Some Questions with No Very Good Answers
For the ancients, man was bound
by but not wholly defined as part of nature. The studies of natural phenomena
and human affairs had to be distinct disciplines, for all of the reasons that
nature and man are distinct in kind. On this view, “political science” was a
distinct form of study from that of natural phenomena, requiring very different
assumptions and approaches. The inauguration of the modern period was marked,
among many other things, by the belief that human beings could be wholly understood
through the same methods as natural things; thus, a new “science of politics”
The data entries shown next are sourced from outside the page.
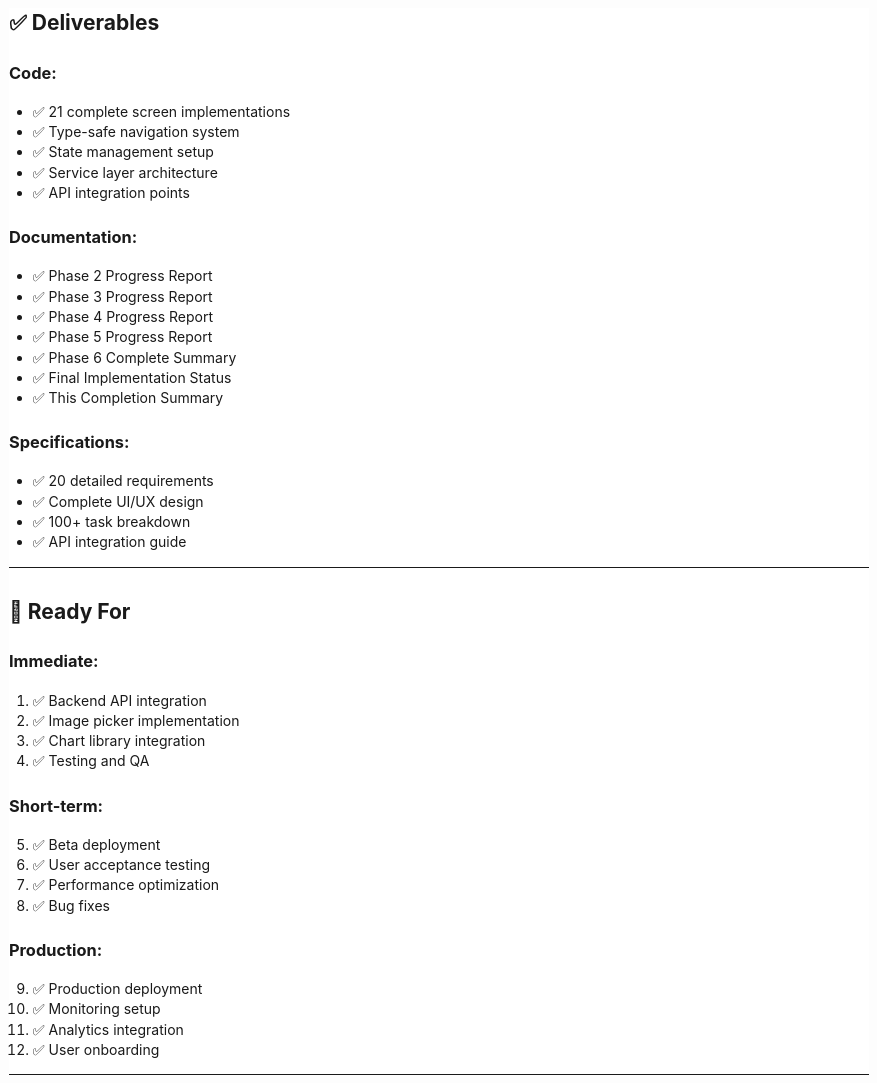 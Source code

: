 
## ✅ Deliverables

### Code:
- ✅ 21 complete screen implementations
- ✅ Type-safe navigation system
- ✅ State management setup
- ✅ Service layer architecture
- ✅ API integration points

### Documentation:
- ✅ Phase 2 Progress Report
- ✅ Phase 3 Progress Report
- ✅ Phase 4 Progress Report
- ✅ Phase 5 Progress Report
- ✅ Phase 6 Complete Summary
- ✅ Final Implementation Status
- ✅ This Completion Summary

### Specifications:
- ✅ 20 detailed requirements
- ✅ Complete UI/UX design
- ✅ 100+ task breakdown
- ✅ API integration guide

---

## 🚀 Ready For

### Immediate:
1. ✅ Backend API integration
2. ✅ Image picker implementation
3. ✅ Chart library integration
4. ✅ Testing and QA

### Short-term:
5. ✅ Beta deployment
6. ✅ User acceptance testing
7. ✅ Performance optimization
8. ✅ Bug fixes

### Production:
9. ✅ Production deployment
10. ✅ Monitoring setup
11. ✅ Analytics integration
12. ✅ User onboarding

---
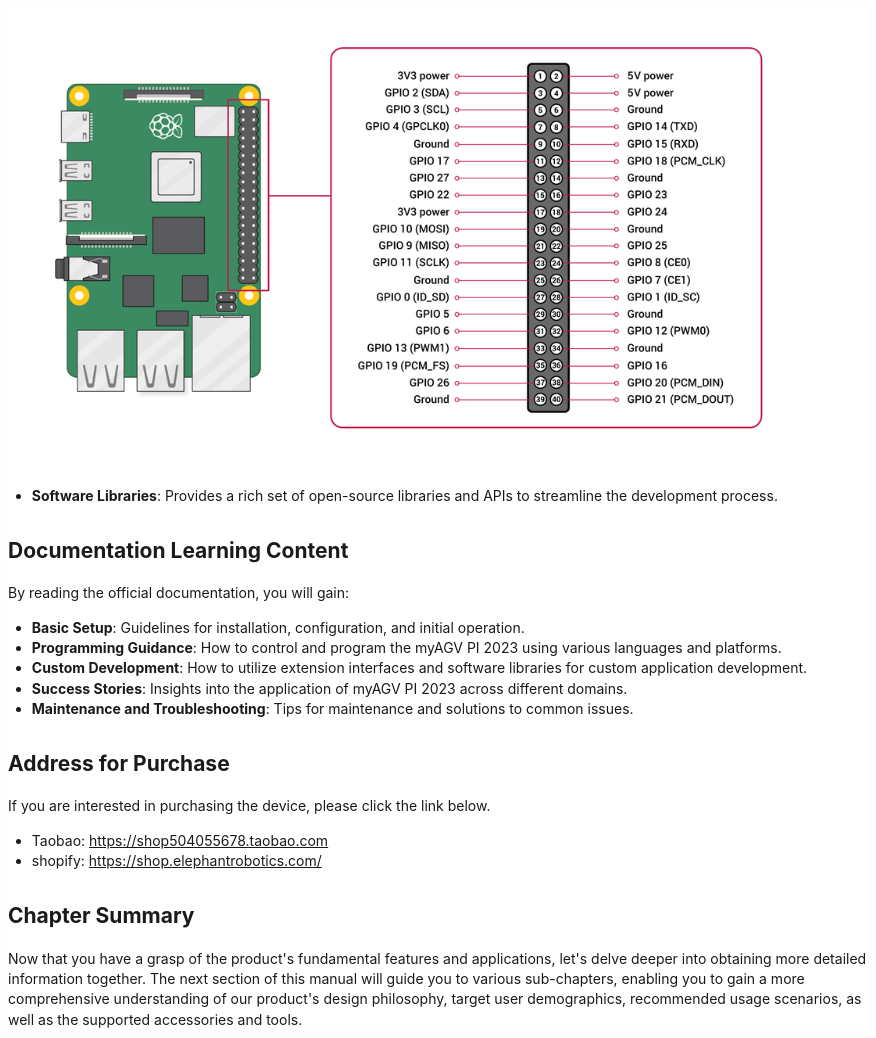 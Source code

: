 <img src="../resources/1-ProductIntroduction/README/GPIO-Pinout-Diagram-2.png" width="800" height="auto" />

- **Software Libraries**: Provides a rich set of open-source libraries and APIs to streamline the development process.<br>

## Documentation Learning Content

By reading the official documentation, you will gain:

- **Basic Setup**: Guidelines for installation, configuration, and initial operation.
- **Programming Guidance**: How to control and program the myAGV PI 2023 using various languages and platforms.
- **Custom Development**: How to utilize extension interfaces and software libraries for custom application development.
- **Success Stories**: Insights into the application of myAGV PI 2023 across different domains.
- **Maintenance and Troubleshooting**: Tips for maintenance and solutions to common issues.

## Address for Purchase     

If you are interested in purchasing the device, please click the link below.   

-   Taobao: https://shop504055678.taobao.com
-   shopify: https://shop.elephantrobotics.com/

## Chapter Summary

Now that you have a grasp of the product's fundamental features and applications, let's delve deeper into obtaining more detailed information together. The next section of this manual will guide you to various sub-chapters, enabling you to gain a more comprehensive understanding of our product's design philosophy, target user demographics, recommended usage scenarios, as well as the supported accessories and tools. 
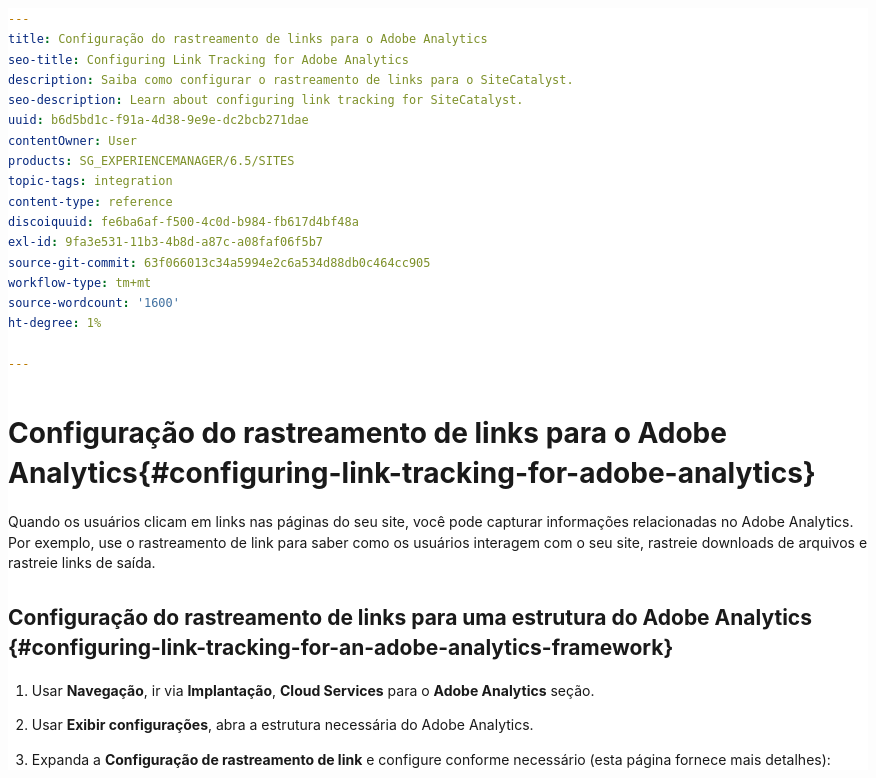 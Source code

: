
 ```yaml
---
title: Configuração do rastreamento de links para o Adobe Analytics
seo-title: Configuring Link Tracking for Adobe Analytics
description: Saiba como configurar o rastreamento de links para o SiteCatalyst.
seo-description: Learn about configuring link tracking for SiteCatalyst.
uuid: b6d5bd1c-f91a-4d38-9e9e-dc2bcb271dae
contentOwner: User
products: SG_EXPERIENCEMANAGER/6.5/SITES
topic-tags: integration
content-type: reference
discoiquuid: fe6ba6af-f500-4c0d-b984-fb617d4bf48a
exl-id: 9fa3e531-11b3-4b8d-a87c-a08faf06f5b7
source-git-commit: 63f066013c34a5994e2c6a534d88db0c464cc905
workflow-type: tm+mt
source-wordcount: '1600'
ht-degree: 1%

---
```


# Configuração do rastreamento de links para o Adobe Analytics{#configuring-link-tracking-for-adobe-analytics}

Quando os usuários clicam em links nas páginas do seu site, você pode capturar informações relacionadas no Adobe Analytics. Por exemplo, use o rastreamento de link para saber como os usuários interagem com o seu site, rastreie downloads de arquivos e rastreie links de saída.

## Configuração do rastreamento de links para uma estrutura do Adobe Analytics {#configuring-link-tracking-for-an-adobe-analytics-framework}

1. Usar **Navegação**, ir via **Implantação**, **Cloud Services** para o **Adobe Analytics** seção.

1. Usar **Exibir configurações**, abra a estrutura necessária do Adobe Analytics.
1. Expanda a **Configuração de rastreamento de link** e configure conforme necessário (esta página fornece mais detalhes):
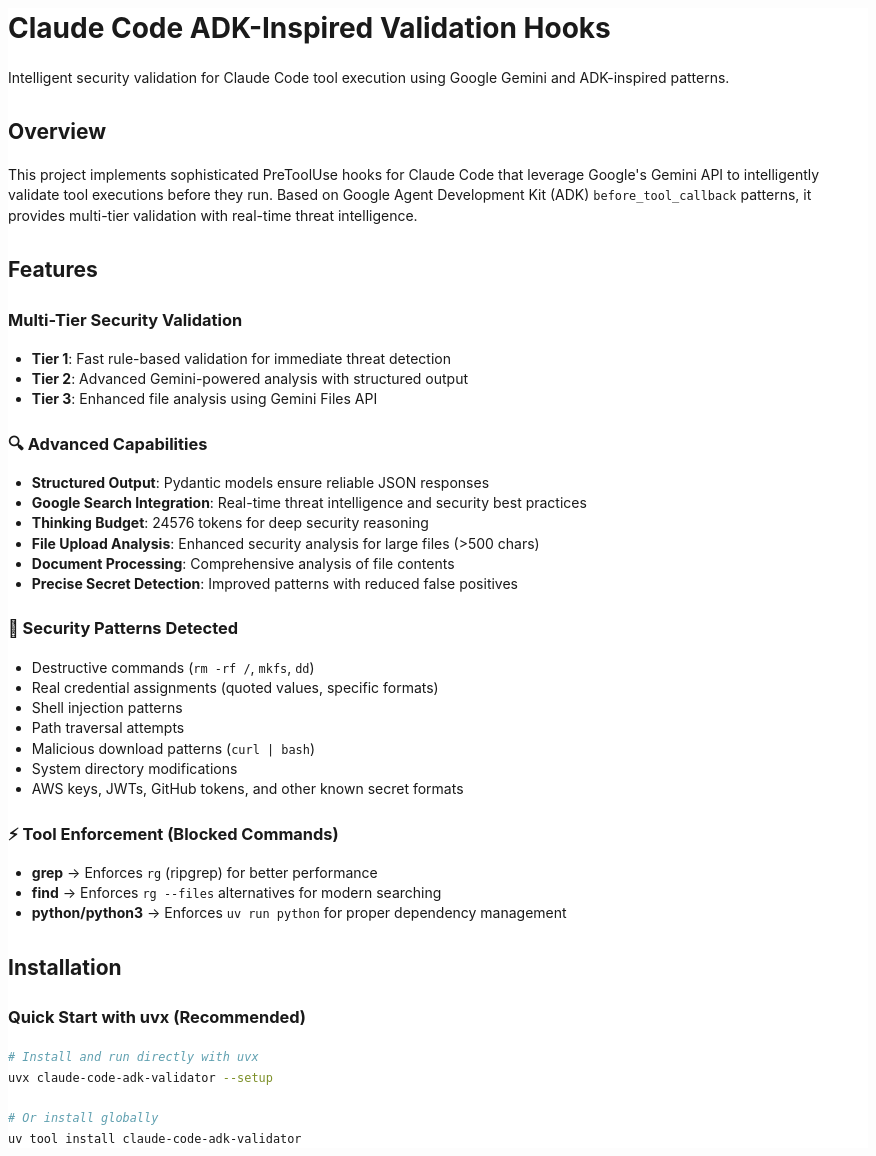 # Claude Code ADK-Inspired Validation Hooks

Intelligent security validation for Claude Code tool execution using Google Gemini and ADK-inspired patterns.

## Overview

This project implements sophisticated PreToolUse hooks for Claude Code that leverage Google's Gemini API to intelligently validate tool executions before they run. Based on Google Agent Development Kit (ADK) `before_tool_callback` patterns, it provides multi-tier validation with real-time threat intelligence.

## Features

### Multi-Tier Security Validation
- **Tier 1**: Fast rule-based validation for immediate threat detection
- **Tier 2**: Advanced Gemini-powered analysis with structured output
- **Tier 3**: Enhanced file analysis using Gemini Files API

### 🔍 Advanced Capabilities
- **Structured Output**: Pydantic models ensure reliable JSON responses
- **Google Search Integration**: Real-time threat intelligence and security best practices
- **Thinking Budget**: 24576 tokens for deep security reasoning
- **File Upload Analysis**: Enhanced security analysis for large files (>500 chars)
- **Document Processing**: Comprehensive analysis of file contents
- **Precise Secret Detection**: Improved patterns with reduced false positives

### 🚫 Security Patterns Detected
- Destructive commands (`rm -rf /`, `mkfs`, `dd`)
- Real credential assignments (quoted values, specific formats)
- Shell injection patterns
- Path traversal attempts
- Malicious download patterns (`curl | bash`)
- System directory modifications
- AWS keys, JWTs, GitHub tokens, and other known secret formats

### ⚡ Tool Enforcement (Blocked Commands)
- **grep** → Enforces `rg` (ripgrep) for better performance
- **find** → Enforces `rg --files` alternatives for modern searching  
- **python/python3** → Enforces `uv run python` for proper dependency management

## Installation

### Quick Start with uvx (Recommended)

```bash
# Install and run directly with uvx
uvx claude-code-adk-validator --setup

# Or install globally
uv tool install claude-code-adk-validator
```
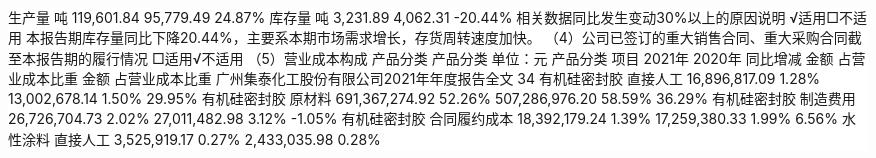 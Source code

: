 生产量
吨
119,601.84
95,779.49
24.87%
库存量
吨
3,231.89
4,062.31
-20.44%
相关数据同比发生变动30%以上的原因说明
√适用□不适用
本报告期库存量同比下降20.44%，主要系本期市场需求增长，存货周转速度加快。
（4）公司已签订的重大销售合同、重大采购合同截至本报告期的履行情况
□适用√不适用
（5）营业成本构成
产品分类
产品分类
单位：元
产品分类
项目
2021年
2020年
同比增减
金额
占营业成本比重
金额
占营业成本比重
广州集泰化工股份有限公司2021年年度报告全文
34
有机硅密封胶
直接人工
16,896,817.09
1.28%
13,002,678.14
1.50%
29.95%
有机硅密封胶
原材料
691,367,274.92
52.26%
507,286,976.20
58.59%
36.29%
有机硅密封胶
制造费用
26,726,704.73
2.02%
27,011,482.98
3.12%
-1.05%
有机硅密封胶
合同履约成本
18,392,179.24
1.39%
17,259,380.33
1.99%
6.56%
水性涂料
直接人工
3,525,919.17
0.27%
2,433,035.98
0.28% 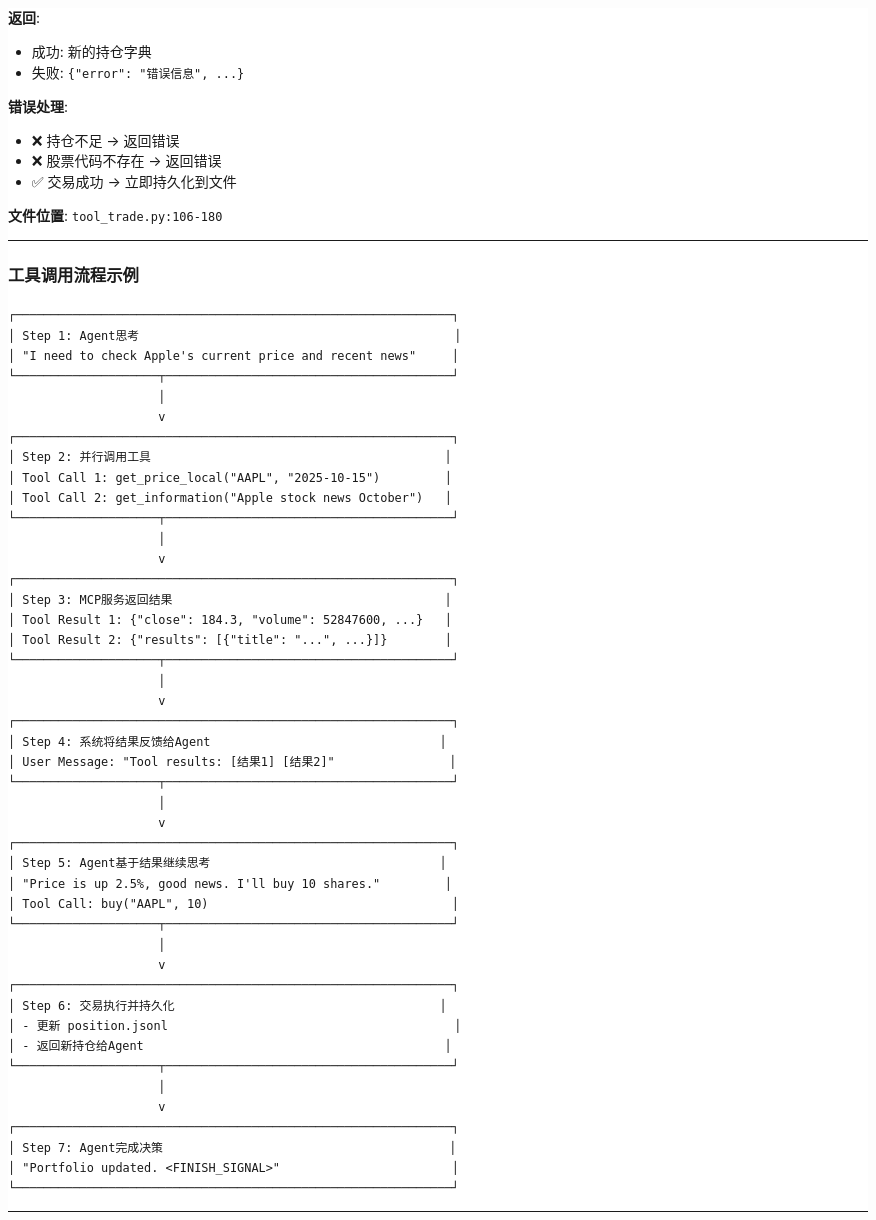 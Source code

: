 **返回**:
- 成功: 新的持仓字典
- 失败: `{"error": "错误信息", ...}`

**错误处理**:
- ❌ 持仓不足 → 返回错误
- ❌ 股票代码不存在 → 返回错误
- ✅ 交易成功 → 立即持久化到文件

**文件位置**: `tool_trade.py:106-180`

---

### 工具调用流程示例

```
┌─────────────────────────────────────────────────────────────┐
│ Step 1: Agent思考                                            │
│ "I need to check Apple's current price and recent news"     │
└────────────────────┬────────────────────────────────────────┘
                     │
                     v
┌─────────────────────────────────────────────────────────────┐
│ Step 2: 并行调用工具                                         │
│ Tool Call 1: get_price_local("AAPL", "2025-10-15")         │
│ Tool Call 2: get_information("Apple stock news October")   │
└────────────────────┬────────────────────────────────────────┘
                     │
                     v
┌─────────────────────────────────────────────────────────────┐
│ Step 3: MCP服务返回结果                                      │
│ Tool Result 1: {"close": 184.3, "volume": 52847600, ...}   │
│ Tool Result 2: {"results": [{"title": "...", ...}]}        │
└────────────────────┬────────────────────────────────────────┘
                     │
                     v
┌─────────────────────────────────────────────────────────────┐
│ Step 4: 系统将结果反馈给Agent                                │
│ User Message: "Tool results: [结果1] [结果2]"                │
└────────────────────┬────────────────────────────────────────┘
                     │
                     v
┌─────────────────────────────────────────────────────────────┐
│ Step 5: Agent基于结果继续思考                                │
│ "Price is up 2.5%, good news. I'll buy 10 shares."         │
│ Tool Call: buy("AAPL", 10)                                  │
└────────────────────┬────────────────────────────────────────┘
                     │
                     v
┌─────────────────────────────────────────────────────────────┐
│ Step 6: 交易执行并持久化                                     │
│ - 更新 position.jsonl                                        │
│ - 返回新持仓给Agent                                          │
└────────────────────┬────────────────────────────────────────┘
                     │
                     v
┌─────────────────────────────────────────────────────────────┐
│ Step 7: Agent完成决策                                        │
│ "Portfolio updated. <FINISH_SIGNAL>"                        │
└─────────────────────────────────────────────────────────────┘
```

---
based upon the ideals of predictability and even control and manipulation of
human beings was seen not only as possible but greatly desirable. The modern
period also saw the reason for scientific inquiry shift from merely
understanding how nature was governed to understanding how human beings could
master it. Nature became not subject but object; and human inquiry was set not
only in service of understanding politics, but manipulating nature for
political ends.
It ought to
come as no surprise, then, that these ideas might be carried further, so that
human beings, as merely part of nature, could also be regarded as natural
objects for manipulation. Man, too, could become no longer just subject but
object. Many of the great horrors of the last century — from economic failures
of all sorts to eugenics and worse — arose from this understanding. But a new
movement today, calling itself transhumanism, carries these notions to their
logical conclusion: human beings are not only manipulable objects, but raw, manipulable material; man himself, his very form,
might be tinkered with, enhanced, and “reengineered,” like a species of crop or
livestock. What becomes of the political animal when politics seeks not to meet
his ends but to unravel them — not to serve him but to remake him?
Classical
Political Science
Science, by the dictionary’s
reckoning, has several meanings. One of those is very familiar: “the
observation, identification, description, experimental investigation, and
theoretical explanation of phenomena.” This is the kind of science we associate
with men and women in lab coats, wearing thick glasses and surrounded by test
tubes. Another definition reads that science means “knowledge, especially that gained through
experience.” This latter definition does not preclude the first, but it seems
to be more comprehensive, including experience that we might gain in settings
outside the laboratory, and settings that are less than entirely controlled. In
both these meanings — which are similar but distinct in crucial ways, as we
will see — the stress is upon knowledge.
This emphasis reflects the etymological root of our word science in the Latin word scientia and its forebear, the
Greek word episteme, both
of which mean knowledge.
The meanings of both words embrace acomprehensiveness of
human knowing: human inquiry of every kind is said to aim at scientia orepisteme. Thus, broadly speaking, for the ancients, philosophy,
theology, history — even the study of politics — were all forms of scientia.